Give back every line of the material exactly. Skip the pictures.

## EXCERPTED RECORDS
-=-=-
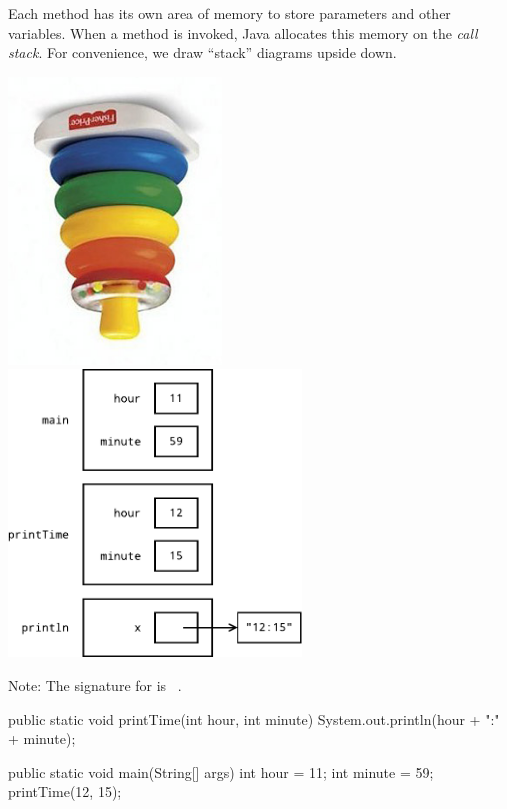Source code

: 
Each method has its own area of memory to store parameters and other variables.
When a method is invoked, Java allocates this memory on the \emph{call stack}.
For convenience, we draw ``stack'' diagrams upside down.

\begin{center}
\includegraphics[height=3in]{stack-rings1.png}
\hspace{1em}
\includegraphics[height=3in]{stack1.pdf}
\end{center}

\begin{center}
Note: The signature for  is ~.
\end{center}

\begin{javalst}
    public static void printTime(int hour, int minute) {
        System.out.println(hour + ":" + minute);
    }
    
    public static void main(String[] args) {
        int hour = 11;
        int minute = 59;
        printTime(12, 15);
    }
\end{javalst}


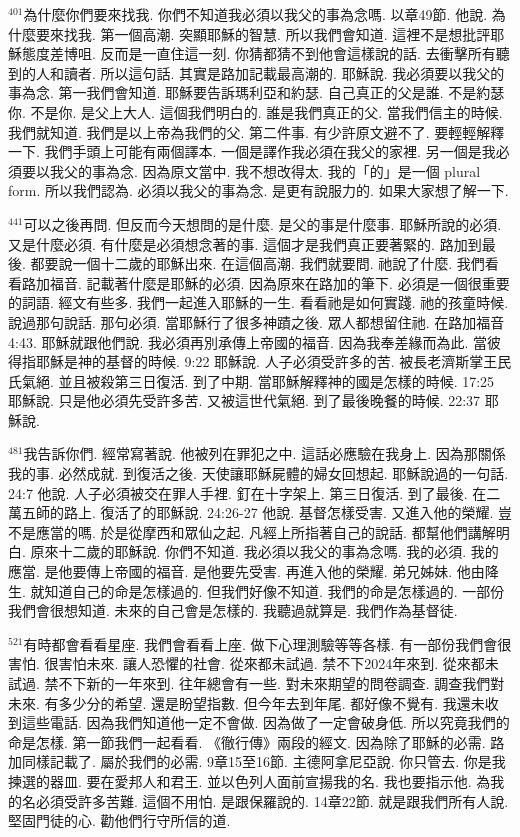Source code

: \documentclass{book}
\begin{document}
$^{401}$為什麼你們要來找我.
你們不知道我必須以我父的事為念嗎.
以章49節.
他說.
為什麼要來找我.
第一個高潮.
突顯耶穌的智慧.
所以我們會知道.
這裡不是想批評耶穌態度差博咀.
反而是一直住這一刻.
你猜都猜不到他會這樣說的話.
去衝擊所有聽到的人和讀者.
所以這句話.
其實是路加記載最高潮的.
耶穌說.
我必須要以我父的事為念.
第一我們會知道.
耶穌要告訴瑪利亞和約瑟.
自己真正的父是誰.
不是約瑟你.
不是你.
是父上大人.
這個我們明白的.
誰是我們真正的父.
當我們信主的時候.
我們就知道.
我們是以上帝為我們的父.
第二件事.
有少許原文避不了.
要輕輕解釋一下.
我們手頭上可能有兩個譯本.
一個是譯作我必須在我父的家裡.
另一個是我必須要以我父的事為念.
因為原文當中.
我不想改得太.
我的「的」是一個 plural form.
所以我們認為.
必須以我父的事為念.
是更有說服力的.
如果大家想了解一下.

$^{441}$可以之後再問.
但反而今天想問的是什麼.
是父的事是什麼事.
耶穌所說的必須.
又是什麼必須.
有什麼是必須想念著的事.
這個才是我們真正要著緊的.
路加到最後.
都要說一個十二歲的耶穌出來.
在這個高潮.
我們就要問.
祂說了什麼.
我們看看路加福音.
記載著什麼是耶穌的必須.
因為原來在路加的筆下.
必須是一個很重要的詞語.
經文有些多.
我們一起進入耶穌的一生.
看看祂是如何實踐.
祂的孩童時候.
說過那句說話.
那句必須.
當耶穌行了很多神蹟之後.
眾人都想留住祂.
在路加福音4:43.
耶穌就跟他們說.
我必須再別承傳上帝國的福音.
因為我奉差緣而為此.
當彼得指耶穌是神的基督的時候.
9:22 耶穌說.
人子必須受許多的苦.
被長老濟斯掌王民氏氣絕.
並且被殺第三日復活.
到了中期.
當耶穌解釋神的國是怎樣的時候.
17:25 耶穌說.
只是他必須先受許多苦.
又被這世代氣絕.
到了最後晚餐的時候.
22:37 耶穌說.

$^{481}$我告訴你們.
經常寫著說.
他被列在罪犯之中.
這話必應驗在我身上.
因為那關係我的事.
必然成就.
到復活之後.
天使讓耶穌屍體的婦女回想起.
耶穌說過的一句話.
24:7 他說.
人子必須被交在罪人手裡.
釘在十字架上.
第三日復活.
到了最後.
在二萬五師的路上.
復活了的耶穌說.
24:26-27 他說.
基督怎樣受害.
又進入他的榮耀.
豈不是應當的嗎.
於是從摩西和眾仙之起.
凡經上所指著自己的說話.
都幫他們講解明白.
原來十二歲的耶穌說.
你們不知道.
我必須以我父的事為念嗎.
我的必須.
我的應當.
是他要傳上帝國的福音.
是他要先受害.
再進入他的榮耀.
弟兄姊妹.
他由降生.
就知道自己的命是怎樣過的.
但我們好像不知道.
我們的命是怎樣過的.
一部份我們會很想知道.
未來的自己會是怎樣的.
我聽過就算是.
我們作為基督徒.

$^{521}$有時都會看看星座.
我們會看看上座.
做下心理測驗等等各樣.
有一部份我們會很害怕.
很害怕未來.
讓人恐懼的社會.
從來都未試過.
禁不下2024年來到.
從來都未試過.
禁不下新的一年來到.
往年總會有一些.
對未來期望的問卷調查.
調查我們對未來.
有多少分的希望.
還是盼望指數.
但今年去到年尾.
都好像不覺有.
我還未收到這些電話.
因為我們知道他一定不會做.
因為做了一定會破身低.
所以究竟我們的命是怎樣.
第一節我們一起看看.
《徹行傳》兩段的經文.
因為除了耶穌的必需.
路加同樣記載了.
屬於我們的必需.
9章15至16節.
主德阿拿尼亞說.
你只管去.
你是我揀選的器皿.
要在愛邦人和君王.
並以色列人面前宣揚我的名.
我也要指示他.
為我的名必須受許多苦難.
這個不用怕.
是跟保羅說的.
14章22節.
就是跟我們所有人說.
堅固門徒的心.
勸他們行守所信的道.
\end{document}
-=-=-
## YOUR RESPONSE
Source code

: 
Each method has its own area of memory to store parameters and other variables.
When a method is invoked, Java allocates this memory on the \emph{call stack}.
For convenience, we draw ``stack'' diagrams upside down.

\begin{center}
\includegraphics[height=3in]{stack-rings1.png}
\hspace{1em}
\includegraphics[height=3in]{stack1.pdf}
\end{center}

\begin{center}
Note: The signature for  is ~.
\end{center}

\begin{javalst}
    public static void printTime(int hour, int minute) {
        System.out.println(hour + ":" + minute);
    }
    
    public static void main(String[] args) {
        int hour = 11;
        int minute = 59;
        printTime(12, 15);
    }
\end{javalst}


Source code

: \documentclass{book}
\begin{document}
$^{401}$為什麼你們要來找我.
你們不知道我必須以我父的事為念嗎.
以章49節.
他說.
為什麼要來找我.
第一個高潮.
突顯耶穌的智慧.
所以我們會知道.
這裡不是想批評耶穌態度差博咀.
反而是一直住這一刻.
你猜都猜不到他會這樣說的話.
去衝擊所有聽到的人和讀者.
所以這句話.
其實是路加記載最高潮的.
耶穌說.
我必須要以我父的事為念.
第一我們會知道.
耶穌要告訴瑪利亞和約瑟.
自己真正的父是誰.
不是約瑟你.
不是你.
是父上大人.
這個我們明白的.
誰是我們真正的父.
當我們信主的時候.
我們就知道.
我們是以上帝為我們的父.
第二件事.
有少許原文避不了.
要輕輕解釋一下.
我們手頭上可能有兩個譯本.
一個是譯作我必須在我父的家裡.
另一個是我必須要以我父的事為念.
因為原文當中.
我不想改得太.
我的「的」是一個 plural form.
所以我們認為.
必須以我父的事為念.
是更有說服力的.
如果大家想了解一下.

$^{441}$可以之後再問.
但反而今天想問的是什麼.
是父的事是什麼事.
耶穌所說的必須.
又是什麼必須.
有什麼是必須想念著的事.
這個才是我們真正要著緊的.
路加到最後.
都要說一個十二歲的耶穌出來.
在這個高潮.
我們就要問.
祂說了什麼.
我們看看路加福音.
記載著什麼是耶穌的必須.
因為原來在路加的筆下.
必須是一個很重要的詞語.
經文有些多.
我們一起進入耶穌的一生.
看看祂是如何實踐.
祂的孩童時候.
說過那句說話.
那句必須.
當耶穌行了很多神蹟之後.
眾人都想留住祂.
在路加福音4:43.
耶穌就跟他們說.
我必須再別承傳上帝國的福音.
因為我奉差緣而為此.
當彼得指耶穌是神的基督的時候.
9:22 耶穌說.
人子必須受許多的苦.
被長老濟斯掌王民氏氣絕.
並且被殺第三日復活.
到了中期.
當耶穌解釋神的國是怎樣的時候.
17:25 耶穌說.
只是他必須先受許多苦.
又被這世代氣絕.
到了最後晚餐的時候.
22:37 耶穌說.

$^{481}$我告訴你們.
經常寫著說.
他被列在罪犯之中.
這話必應驗在我身上.
因為那關係我的事.
必然成就.
到復活之後.
天使讓耶穌屍體的婦女回想起.
耶穌說過的一句話.
24:7 他說.
人子必須被交在罪人手裡.
釘在十字架上.
第三日復活.
到了最後.
在二萬五師的路上.
復活了的耶穌說.
24:26-27 他說.
基督怎樣受害.
又進入他的榮耀.
豈不是應當的嗎.
於是從摩西和眾仙之起.
凡經上所指著自己的說話.
都幫他們講解明白.
原來十二歲的耶穌說.
你們不知道.
我必須以我父的事為念嗎.
我的必須.
我的應當.
是他要傳上帝國的福音.
是他要先受害.
再進入他的榮耀.
弟兄姊妹.
他由降生.
就知道自己的命是怎樣過的.
但我們好像不知道.
我們的命是怎樣過的.
一部份我們會很想知道.
未來的自己會是怎樣的.
我聽過就算是.
我們作為基督徒.

$^{521}$有時都會看看星座.
我們會看看上座.
做下心理測驗等等各樣.
有一部份我們會很害怕.
很害怕未來.
讓人恐懼的社會.
從來都未試過.
禁不下2024年來到.
從來都未試過.
禁不下新的一年來到.
往年總會有一些.
對未來期望的問卷調查.
調查我們對未來.
有多少分的希望.
還是盼望指數.
但今年去到年尾.
都好像不覺有.
我還未收到這些電話.
因為我們知道他一定不會做.
因為做了一定會破身低.
所以究竟我們的命是怎樣.
第一節我們一起看看.
《徹行傳》兩段的經文.
因為除了耶穌的必需.
路加同樣記載了.
屬於我們的必需.
9章15至16節.
主德阿拿尼亞說.
你只管去.
你是我揀選的器皿.
要在愛邦人和君王.
並以色列人面前宣揚我的名.
我也要指示他.
為我的名必須受許多苦難.
這個不用怕.
是跟保羅說的.
14章22節.
就是跟我們所有人說.
堅固門徒的心.
勸他們行守所信的道.
\end{document}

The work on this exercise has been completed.